- Required action -
Your task is to copy every line below that contains the word "Indisponibili".

*** Begin section ***

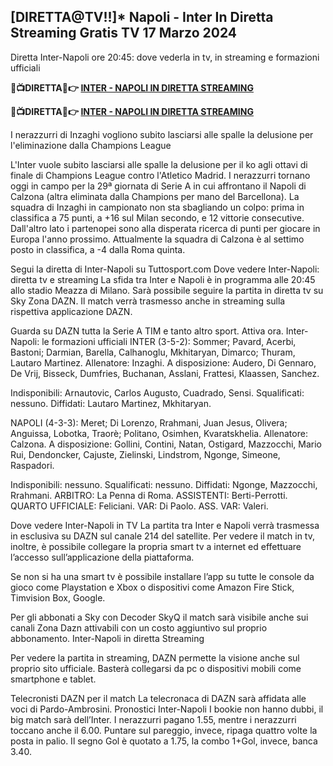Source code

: <h2>[DIRETTA@TV!!]* Napoli - Inter In Diretta Streaming Gratis TV 17 Marzo 2024</h2>

Diretta Inter-Napoli ore 20:45: dove vederla in tv, in streaming e formazioni ufficiali

<strong> 🔴📺DIRETTA📲👉 <a href="https://onlinestreamshd.com/seriea/" rel="nofollow"> INTER - NAPOLI IN DIRETTA STREAMING </a> </strong>

<strong> 🔴📺DIRETTA📲👉️ <a href="https://onlinestreamshd.com/seriea/" rel="nofollow"> INTER - NAPOLI IN DIRETTA STREAMING </a> </strong>

I nerazzurri di Inzaghi vogliono subito lasciarsi alle spalle la delusione per l'eliminazione dalla Champions League

L'Inter vuole subito lasciarsi alle spalle la delusione per il ko agli ottavi di finale di Champions League contro l'Atletico Madrid. I nerazzurri tornano oggi in campo per la 29ª giornata di Serie A in cui affrontano il Napoli di Calzona (altra eliminata dalla Champions per mano del Barcellona). La squadra di Inzaghi in campionato non sta sbagliando un colpo: prima in classifica a 75 punti, a +16 sul Milan secondo, e 12 vittorie consecutive. Dall'altro lato i partenopei sono alla disperata ricerca di punti per giocare in Europa l'anno prossimo. Attualmente la squadra di Calzona è al settimo posto in classifica, a -4 dalla Roma quinta.

Segui la diretta di Inter-Napoli su Tuttosport.com
Dove vedere Inter-Napoli: diretta tv e streaming
La sfida tra Inter e Napoli è in programma alle 20:45 allo stadio Meazza di Milano. Sarà possibile seguire la partita in diretta tv su Sky Zona DAZN. Il match verrà trasmesso anche in streaming sulla rispettiva applicazione DAZN.

Guarda su DAZN tutta la Serie A TIM e tanto altro sport. Attiva ora.
Inter-Napoli: le formazioni ufficiali
INTER (3-5-2): Sommer; Pavard, Acerbi, Bastoni; Darmian, Barella, Calhanoglu, Mkhitaryan, Dimarco; Thuram, Lautaro Martinez. Allenatore: Inzaghi.
A disposizione: Audero, Di Gennaro, De Vrij, Bisseck, Dumfries, Buchanan, Asslani, Frattesi, Klaassen, Sanchez.

Indisponibili: Arnautovic, Carlos Augusto, Cuadrado, Sensi.
Squalificati: nessuno.
Diffidati: Lautaro Martinez, Mkhitaryan.

NAPOLI (4-3-3): Meret; Di Lorenzo, Rrahmani, Juan Jesus, Olivera; Anguissa, Lobotka, Traorè; Politano, Osimhen, Kvaratskhelia. Allenatore: Calzona.
A disposizione: Gollini, Contini, Natan, Ostigard, Mazzocchi, Mario Rui, Dendoncker, Cajuste, Zielinski, Lindstrom, Ngonge, Simeone, Raspadori.

Indisponibili: nessuno.
Squalificati: nessuno.
Diffidati: Ngonge, Mazzocchi, Rrahmani.
ARBITRO: La Penna di Roma. ASSISTENTI: Berti-Perrotti. QUARTO UFFICIALE: Feliciani. VAR: Di Paolo. ASS. VAR: Valeri.

Dove vedere Inter-Napoli in TV
La partita tra Inter e Napoli verrà trasmessa in esclusiva su DAZN sul canale 214 del satellite. Per vedere il match in tv, inoltre, è possibile collegare la propria smart tv a internet ed effettuare l’accesso sull’applicazione della piattaforma.

Se non si ha una smart tv è possibile installare l’app su tutte le console da gioco come Playstation e Xbox o dispositivi come Amazon Fire Stick, Timvision Box, Google.

Per gli abbonati a Sky con Decoder SkyQ il match sarà visibile anche sui canali Zona Dazn attivabili con un costo aggiuntivo sul proprio abbonamento.
Inter-Napoli in diretta Streaming

Per vedere la partita in streaming, DAZN permette la visione anche sul proprio sito ufficiale. Basterà collegarsi da pc o dispositivi mobili come smartphone e tablet.

Telecronisti DAZN per il match
La telecronaca di DAZN sarà affidata alle voci di Pardo-Ambrosini.
Pronostici Inter-Napoli
I bookie non hanno dubbi, il big match sarà dell’Inter. I nerazzurri pagano 1.55, mentre i nerazzurri toccano anche il 6.00. Puntare sul pareggio, invece, ripaga quattro volte la posta in palio. Il segno Gol è quotato a 1.75, la combo 1+Gol, invece, banca 3.40.
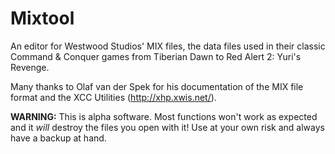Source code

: # Mixtool
An editor for Westwood Studios' MIX files, the data files used in their classic Command & Conquer games from Tiberian Dawn to Red Alert 2: Yuri's Revenge.

Many thanks to Olaf van der Spek for his documentation of the MIX file format and the XCC Utilities (http://xhp.xwis.net/).

**WARNING:** This is alpha software. Most functions won't work as expected and it _will_ destroy the files you open with it! Use at your own risk and always have a backup at hand.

*** End section ***

- Exercise result -
Indisponibili: Arnautovic, Carlos Augusto, Cuadrado, Sensi.
Indisponibili: nessuno.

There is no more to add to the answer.